Implementation:ArroyoSystems Arroyo Wait For State
Summary
The Wait For State implementation realizes the Pipeline State Monitoring principle through two cooperating functions: get_state for retrieving the current job state from the API, and wait_for_state for polling until a target state is reached. Together, these functions provide the CLI with the ability to synchronously wait for asynchronous pipeline lifecycle transitions.
Code Reference
- File:
crates/arroyo/src/run.rs(L30-L65) - Functions:
get_state,wait_for_state
Function Signatures
get_state
async fn get_state(client: &Client, pipeline_id: &str) -> String
Retrieves the current state of a pipeline's most recent job by calling the get_pipeline_jobs API endpoint.
wait_for_state
async fn wait_for_state(
client: &Client,
pipeline_id: &str,
expected_states: &[&str],
) -> anyhow::Result<()>
Polls get_state at 100ms intervals until the pipeline's job state matches one of the expected states, or transitions to "Failed".
Parameters
| Parameter | Type | Description |
|---|---|---|
client |
&Client |
Reference to the OpenAPI client for API calls |
pipeline_id |
&str |
The pipeline's unique identifier |
expected_states |
&[&str] |
Slice of target state strings to wait for (e.g., ["Running"] or ["Stopped", "Failed"])
|
Implementation Detail
get_state
async fn get_state(client: &Client, pipeline_id: &str) -> String {
let jobs = retry!(
client.get_pipeline_jobs().id(pipeline_id).send().await,
10,
Duration::from_millis(100),
Duration::from_secs(2),
|e| { warn!("Failed to get job state from API: {}", e) }
)
.unwrap()
.into_inner();
jobs.data.into_iter().next().unwrap().state
}
The function uses the retry! macro with the following parameters:
| Parameter | Value | Description |
|---|---|---|
| Max retries | 10 | Maximum number of retry attempts |
| Initial backoff | 100ms | Wait time before the first retry |
| Max backoff | 2 seconds | Maximum wait time between retries |
| Error handler | warn! logging |
Logs each failed attempt as a warning |
After successfully retrieving the pipeline jobs response, it extracts the state string from the first (most recent) job in the response.

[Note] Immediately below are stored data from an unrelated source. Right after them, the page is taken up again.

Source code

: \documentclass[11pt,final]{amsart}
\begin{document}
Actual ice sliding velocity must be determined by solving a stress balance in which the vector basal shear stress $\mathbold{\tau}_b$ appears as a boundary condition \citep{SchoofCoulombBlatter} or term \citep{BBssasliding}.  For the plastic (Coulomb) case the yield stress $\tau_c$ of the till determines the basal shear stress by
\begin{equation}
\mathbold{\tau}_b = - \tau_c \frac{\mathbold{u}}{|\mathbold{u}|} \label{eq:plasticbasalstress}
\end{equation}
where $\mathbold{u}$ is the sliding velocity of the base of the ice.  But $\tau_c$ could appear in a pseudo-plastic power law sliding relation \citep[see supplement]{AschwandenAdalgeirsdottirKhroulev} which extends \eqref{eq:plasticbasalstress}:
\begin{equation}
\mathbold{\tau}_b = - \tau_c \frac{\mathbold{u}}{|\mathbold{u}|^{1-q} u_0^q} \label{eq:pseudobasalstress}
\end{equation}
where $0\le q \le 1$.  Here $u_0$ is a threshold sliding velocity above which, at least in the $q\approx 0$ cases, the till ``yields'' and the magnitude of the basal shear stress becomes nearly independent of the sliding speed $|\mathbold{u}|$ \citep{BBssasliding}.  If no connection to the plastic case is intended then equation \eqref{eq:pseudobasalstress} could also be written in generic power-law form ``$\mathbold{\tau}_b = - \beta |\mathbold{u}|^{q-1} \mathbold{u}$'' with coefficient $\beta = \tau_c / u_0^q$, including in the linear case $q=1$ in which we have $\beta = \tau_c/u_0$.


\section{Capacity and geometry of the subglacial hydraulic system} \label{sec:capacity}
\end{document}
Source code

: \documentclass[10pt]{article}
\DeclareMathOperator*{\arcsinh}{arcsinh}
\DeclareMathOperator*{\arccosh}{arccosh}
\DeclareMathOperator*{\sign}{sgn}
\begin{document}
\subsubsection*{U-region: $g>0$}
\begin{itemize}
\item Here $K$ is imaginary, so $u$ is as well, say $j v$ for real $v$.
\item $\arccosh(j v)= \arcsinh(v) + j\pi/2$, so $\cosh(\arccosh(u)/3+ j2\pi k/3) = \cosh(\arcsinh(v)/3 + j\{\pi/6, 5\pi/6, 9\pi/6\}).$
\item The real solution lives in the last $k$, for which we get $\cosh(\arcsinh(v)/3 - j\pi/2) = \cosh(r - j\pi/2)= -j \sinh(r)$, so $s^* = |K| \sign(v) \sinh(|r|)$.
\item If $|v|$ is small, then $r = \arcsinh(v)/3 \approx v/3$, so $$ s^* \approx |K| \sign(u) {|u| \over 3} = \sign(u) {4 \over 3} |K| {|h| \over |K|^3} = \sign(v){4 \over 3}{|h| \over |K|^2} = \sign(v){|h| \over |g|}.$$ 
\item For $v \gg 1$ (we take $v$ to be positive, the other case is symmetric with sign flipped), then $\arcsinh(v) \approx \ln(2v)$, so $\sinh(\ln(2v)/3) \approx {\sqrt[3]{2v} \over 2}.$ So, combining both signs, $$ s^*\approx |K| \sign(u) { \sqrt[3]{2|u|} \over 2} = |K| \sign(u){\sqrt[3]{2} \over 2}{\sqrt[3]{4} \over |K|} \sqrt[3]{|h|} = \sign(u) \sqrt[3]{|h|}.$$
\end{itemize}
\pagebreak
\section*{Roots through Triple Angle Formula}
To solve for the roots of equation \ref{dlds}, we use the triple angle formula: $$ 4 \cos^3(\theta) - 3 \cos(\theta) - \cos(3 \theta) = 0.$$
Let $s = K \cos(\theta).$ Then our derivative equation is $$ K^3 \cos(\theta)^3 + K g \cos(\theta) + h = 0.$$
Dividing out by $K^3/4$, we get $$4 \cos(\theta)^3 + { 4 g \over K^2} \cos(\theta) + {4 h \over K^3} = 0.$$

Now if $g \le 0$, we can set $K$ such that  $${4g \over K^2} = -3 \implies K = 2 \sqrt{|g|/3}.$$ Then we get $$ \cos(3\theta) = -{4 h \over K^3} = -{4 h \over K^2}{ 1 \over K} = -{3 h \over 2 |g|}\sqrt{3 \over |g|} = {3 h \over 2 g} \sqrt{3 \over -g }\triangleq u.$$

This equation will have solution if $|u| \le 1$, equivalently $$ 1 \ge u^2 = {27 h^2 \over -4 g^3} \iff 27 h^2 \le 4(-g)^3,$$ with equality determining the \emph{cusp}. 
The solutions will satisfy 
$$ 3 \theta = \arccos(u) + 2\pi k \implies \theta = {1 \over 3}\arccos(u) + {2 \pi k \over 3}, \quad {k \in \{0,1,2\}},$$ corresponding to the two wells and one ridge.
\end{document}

The function panics (via .unwrap()) if all retries are exhausted or if no jobs exist for the pipeline, which is appropriate since these conditions indicate a fundamental system failure.
wait_for_state
async fn wait_for_state(
client: &Client,
pipeline_id: &str,
expected_states: &[&str],
) -> anyhow::Result<()> {
let mut last_state: String = get_state(client, pipeline_id).await;
while !expected_states.contains(&last_state.as_str()) {
let state = get_state(client, pipeline_id).await;
if last_state != state {
info!("Job transitioned to {}", state);
last_state = state;
}
if last_state == "Failed" {
bail!("Job transitioned to failed");
}
tokio::time::sleep(Duration::from_millis(100)).await;
}
Ok(())
}
The polling loop operates as follows:
- Retrieves the initial state via
get_state. - Enters a loop that continues while the current state does not match any of the expected states.

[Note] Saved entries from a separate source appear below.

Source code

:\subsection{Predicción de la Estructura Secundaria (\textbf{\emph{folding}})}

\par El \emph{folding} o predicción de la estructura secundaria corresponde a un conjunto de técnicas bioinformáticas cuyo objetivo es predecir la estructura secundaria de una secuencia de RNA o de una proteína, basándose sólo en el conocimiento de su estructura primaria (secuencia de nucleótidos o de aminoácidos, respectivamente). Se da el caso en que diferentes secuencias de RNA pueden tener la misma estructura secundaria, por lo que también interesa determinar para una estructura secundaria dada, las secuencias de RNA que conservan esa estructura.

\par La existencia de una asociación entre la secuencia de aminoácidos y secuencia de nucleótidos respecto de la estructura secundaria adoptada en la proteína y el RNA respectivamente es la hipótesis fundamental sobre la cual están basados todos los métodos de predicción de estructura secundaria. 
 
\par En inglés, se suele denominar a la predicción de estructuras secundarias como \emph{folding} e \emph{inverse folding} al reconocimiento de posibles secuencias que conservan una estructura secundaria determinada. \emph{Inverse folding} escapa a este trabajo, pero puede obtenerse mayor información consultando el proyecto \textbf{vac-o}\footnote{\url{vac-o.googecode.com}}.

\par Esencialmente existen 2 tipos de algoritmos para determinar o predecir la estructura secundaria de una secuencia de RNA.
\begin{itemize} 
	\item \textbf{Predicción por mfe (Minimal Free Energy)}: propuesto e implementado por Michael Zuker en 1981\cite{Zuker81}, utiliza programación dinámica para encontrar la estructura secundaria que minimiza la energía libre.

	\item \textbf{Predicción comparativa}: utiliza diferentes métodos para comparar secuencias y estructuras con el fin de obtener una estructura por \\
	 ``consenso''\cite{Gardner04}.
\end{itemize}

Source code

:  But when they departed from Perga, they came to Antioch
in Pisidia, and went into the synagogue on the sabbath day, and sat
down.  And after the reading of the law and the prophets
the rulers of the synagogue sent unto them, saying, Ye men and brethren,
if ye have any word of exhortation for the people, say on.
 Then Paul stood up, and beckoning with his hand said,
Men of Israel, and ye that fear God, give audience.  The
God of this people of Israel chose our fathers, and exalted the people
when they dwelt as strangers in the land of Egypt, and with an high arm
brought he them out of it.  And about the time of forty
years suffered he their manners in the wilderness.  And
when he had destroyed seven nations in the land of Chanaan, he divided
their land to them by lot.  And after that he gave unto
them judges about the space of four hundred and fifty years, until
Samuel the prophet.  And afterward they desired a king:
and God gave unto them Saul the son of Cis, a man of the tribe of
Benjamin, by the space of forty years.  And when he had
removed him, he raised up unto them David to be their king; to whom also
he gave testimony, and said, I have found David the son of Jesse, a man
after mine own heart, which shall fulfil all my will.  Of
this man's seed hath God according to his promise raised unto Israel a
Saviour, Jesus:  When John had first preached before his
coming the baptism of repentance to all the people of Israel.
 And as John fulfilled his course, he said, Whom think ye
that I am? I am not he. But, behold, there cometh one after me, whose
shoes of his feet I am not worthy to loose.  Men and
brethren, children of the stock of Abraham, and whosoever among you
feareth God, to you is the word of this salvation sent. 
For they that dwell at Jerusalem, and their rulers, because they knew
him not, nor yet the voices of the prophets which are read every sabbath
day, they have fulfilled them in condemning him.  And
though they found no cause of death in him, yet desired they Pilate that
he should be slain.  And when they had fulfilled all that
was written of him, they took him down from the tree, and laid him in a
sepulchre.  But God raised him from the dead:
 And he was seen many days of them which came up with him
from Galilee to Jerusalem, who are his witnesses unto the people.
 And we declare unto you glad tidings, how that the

- On each iteration, queries the current state.
- If the state has changed since the last observation, logs the transition with
info!and updates the tracking variable. - If the state is "Failed", immediately returns an error via
bail!, regardless of the expected states. - Sleeps for 100ms before the next poll.
Early Exit on Failure
The "Failed" state is treated as a universal terminal error state. Even if the caller is waiting for "Failed" as one of the expected states (as the shutdown handler does with ["Stopped", "Failed"]), the loop body checks for "Failed" after checking expected states in the loop condition. This means:
- If
expected_statescontains "Failed", the loop exits successfully on the condition check before reaching thebail!. - If
expected_statesdoes not contain "Failed", thebail!triggers an error return.
Usage Contexts
Pipeline Submission
wait_for_state(&client, &id, &["Running"]).await?;
After creating or resuming a pipeline, waits for the job to reach the "Running" state before reporting success to the user.
Graceful Shutdown
wait_for_state(&self.client, &pipeline_id, &["Stopped", "Failed"]).await
During shutdown, waits for the pipeline to reach either "Stopped" (clean checkpoint completed) or "Failed" (something went wrong during shutdown). This is wrapped in a 120-second timeout.
I/O
- Input: API client reference, pipeline ID string, and a slice of target state strings.
- Output:
get_statereturns the current state as aString.wait_for_statereturnsOk(())when the target state is reached, orErrwith "Job transitioned to failed" if the pipeline enters the "Failed" state while waiting for a non-failure target.